§ **EXERCISE OBJECTIVE**: If a line in the records below contains "static", copy that line.
━━ RECORD SET
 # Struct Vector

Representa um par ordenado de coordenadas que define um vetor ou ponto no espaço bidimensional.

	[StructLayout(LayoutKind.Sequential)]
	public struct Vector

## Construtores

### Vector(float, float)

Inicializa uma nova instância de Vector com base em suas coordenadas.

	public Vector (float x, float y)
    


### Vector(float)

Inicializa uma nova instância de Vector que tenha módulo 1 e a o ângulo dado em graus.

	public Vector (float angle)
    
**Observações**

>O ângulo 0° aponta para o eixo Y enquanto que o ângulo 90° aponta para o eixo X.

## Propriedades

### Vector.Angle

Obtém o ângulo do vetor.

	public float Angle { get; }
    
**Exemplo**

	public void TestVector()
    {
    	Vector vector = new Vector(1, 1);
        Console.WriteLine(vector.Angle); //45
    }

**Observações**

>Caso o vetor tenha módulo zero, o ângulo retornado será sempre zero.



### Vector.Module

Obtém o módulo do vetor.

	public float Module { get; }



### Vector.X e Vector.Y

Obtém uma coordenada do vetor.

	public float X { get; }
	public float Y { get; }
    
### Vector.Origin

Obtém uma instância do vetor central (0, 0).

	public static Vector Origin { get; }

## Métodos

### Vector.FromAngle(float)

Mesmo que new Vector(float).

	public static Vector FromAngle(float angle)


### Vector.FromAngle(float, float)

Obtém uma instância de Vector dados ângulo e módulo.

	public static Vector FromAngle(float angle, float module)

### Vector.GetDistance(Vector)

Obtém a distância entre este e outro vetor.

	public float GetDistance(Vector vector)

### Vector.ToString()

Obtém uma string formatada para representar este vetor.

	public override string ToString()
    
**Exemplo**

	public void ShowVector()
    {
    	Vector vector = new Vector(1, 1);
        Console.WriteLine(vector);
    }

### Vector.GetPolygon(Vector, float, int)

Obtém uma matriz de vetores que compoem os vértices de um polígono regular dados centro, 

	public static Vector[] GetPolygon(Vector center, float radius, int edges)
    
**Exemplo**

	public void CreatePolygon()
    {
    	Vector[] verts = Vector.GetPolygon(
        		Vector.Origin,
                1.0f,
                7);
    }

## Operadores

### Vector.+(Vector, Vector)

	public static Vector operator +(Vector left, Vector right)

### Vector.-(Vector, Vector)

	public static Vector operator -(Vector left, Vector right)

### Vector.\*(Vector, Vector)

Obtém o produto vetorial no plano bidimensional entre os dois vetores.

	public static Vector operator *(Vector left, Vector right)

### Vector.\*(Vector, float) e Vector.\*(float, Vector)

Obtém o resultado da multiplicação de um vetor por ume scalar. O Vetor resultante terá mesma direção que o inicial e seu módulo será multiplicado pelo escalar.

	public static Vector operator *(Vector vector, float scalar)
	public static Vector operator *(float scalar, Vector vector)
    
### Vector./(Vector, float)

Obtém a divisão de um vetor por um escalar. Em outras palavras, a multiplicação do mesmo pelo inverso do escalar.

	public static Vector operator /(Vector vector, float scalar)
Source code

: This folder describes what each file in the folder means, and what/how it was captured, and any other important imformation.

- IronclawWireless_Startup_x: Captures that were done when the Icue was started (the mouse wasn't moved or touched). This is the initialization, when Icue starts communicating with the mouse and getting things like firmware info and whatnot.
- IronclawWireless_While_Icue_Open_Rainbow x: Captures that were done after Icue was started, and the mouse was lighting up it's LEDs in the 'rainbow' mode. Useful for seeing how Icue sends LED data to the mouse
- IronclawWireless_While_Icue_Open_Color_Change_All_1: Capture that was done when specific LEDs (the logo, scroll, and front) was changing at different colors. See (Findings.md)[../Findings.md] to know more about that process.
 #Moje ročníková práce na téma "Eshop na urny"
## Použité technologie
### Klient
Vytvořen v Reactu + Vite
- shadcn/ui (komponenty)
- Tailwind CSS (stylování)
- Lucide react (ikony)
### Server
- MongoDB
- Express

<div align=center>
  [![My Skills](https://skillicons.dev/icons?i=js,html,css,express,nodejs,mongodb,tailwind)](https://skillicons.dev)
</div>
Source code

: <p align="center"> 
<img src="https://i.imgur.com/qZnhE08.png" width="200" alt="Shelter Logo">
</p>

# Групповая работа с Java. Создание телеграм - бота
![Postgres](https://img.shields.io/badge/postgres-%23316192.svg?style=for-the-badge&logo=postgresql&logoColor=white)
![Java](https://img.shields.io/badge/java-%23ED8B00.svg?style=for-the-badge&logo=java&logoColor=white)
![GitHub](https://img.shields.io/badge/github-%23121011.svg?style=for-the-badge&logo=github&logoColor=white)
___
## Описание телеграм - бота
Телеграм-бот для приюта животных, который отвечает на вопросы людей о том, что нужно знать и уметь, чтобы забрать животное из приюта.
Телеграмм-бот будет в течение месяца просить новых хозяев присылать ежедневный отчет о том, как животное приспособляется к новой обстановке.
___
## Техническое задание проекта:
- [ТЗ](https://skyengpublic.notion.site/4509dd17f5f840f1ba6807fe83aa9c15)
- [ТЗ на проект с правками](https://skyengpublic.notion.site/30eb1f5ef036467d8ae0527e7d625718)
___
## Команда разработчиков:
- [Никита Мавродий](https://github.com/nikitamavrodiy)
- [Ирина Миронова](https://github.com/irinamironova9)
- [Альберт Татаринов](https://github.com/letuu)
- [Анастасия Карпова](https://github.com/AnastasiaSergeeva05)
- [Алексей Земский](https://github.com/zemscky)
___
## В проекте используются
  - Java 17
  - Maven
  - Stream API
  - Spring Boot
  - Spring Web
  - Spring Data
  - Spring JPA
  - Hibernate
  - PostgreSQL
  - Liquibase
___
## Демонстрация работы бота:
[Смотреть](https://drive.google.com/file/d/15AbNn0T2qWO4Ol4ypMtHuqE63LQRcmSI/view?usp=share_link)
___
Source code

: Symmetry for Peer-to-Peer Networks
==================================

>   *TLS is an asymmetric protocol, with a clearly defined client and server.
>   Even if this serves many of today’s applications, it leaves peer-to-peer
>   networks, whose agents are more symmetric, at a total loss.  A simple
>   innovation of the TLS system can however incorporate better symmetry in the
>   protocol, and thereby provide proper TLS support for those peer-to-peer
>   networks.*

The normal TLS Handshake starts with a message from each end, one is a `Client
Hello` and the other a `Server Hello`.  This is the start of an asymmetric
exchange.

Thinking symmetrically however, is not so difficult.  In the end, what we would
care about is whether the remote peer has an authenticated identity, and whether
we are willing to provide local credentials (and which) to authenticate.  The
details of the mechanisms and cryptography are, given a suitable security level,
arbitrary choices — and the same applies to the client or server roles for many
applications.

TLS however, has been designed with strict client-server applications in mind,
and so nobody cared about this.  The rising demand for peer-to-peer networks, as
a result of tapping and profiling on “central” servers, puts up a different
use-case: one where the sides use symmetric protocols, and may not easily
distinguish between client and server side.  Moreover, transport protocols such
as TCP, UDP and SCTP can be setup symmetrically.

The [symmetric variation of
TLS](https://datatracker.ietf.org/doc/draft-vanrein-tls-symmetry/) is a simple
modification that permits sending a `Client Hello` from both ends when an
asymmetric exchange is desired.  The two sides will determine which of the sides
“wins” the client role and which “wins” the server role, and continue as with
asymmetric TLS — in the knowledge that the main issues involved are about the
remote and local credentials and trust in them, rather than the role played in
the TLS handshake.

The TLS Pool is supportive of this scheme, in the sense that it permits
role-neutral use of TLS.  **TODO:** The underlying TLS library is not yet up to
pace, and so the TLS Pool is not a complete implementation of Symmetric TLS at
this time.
━━━━
§ **SOLUTION TO THIS EXERCISE**:
	public static Vector Origin { get; }
	public static Vector FromAngle(float angle)
	public static Vector FromAngle(float angle, float module)
	public static Vector[] GetPolygon(Vector center, float radius, int edges)
	public static Vector operator +(Vector left, Vector right)
	public static Vector operator -(Vector left, Vector right)
	public static Vector operator *(Vector left, Vector right)
	public static Vector operator *(Vector vector, float scalar)
	public static Vector operator *(float scalar, Vector vector)
	public static Vector operator /(Vector vector, float scalar)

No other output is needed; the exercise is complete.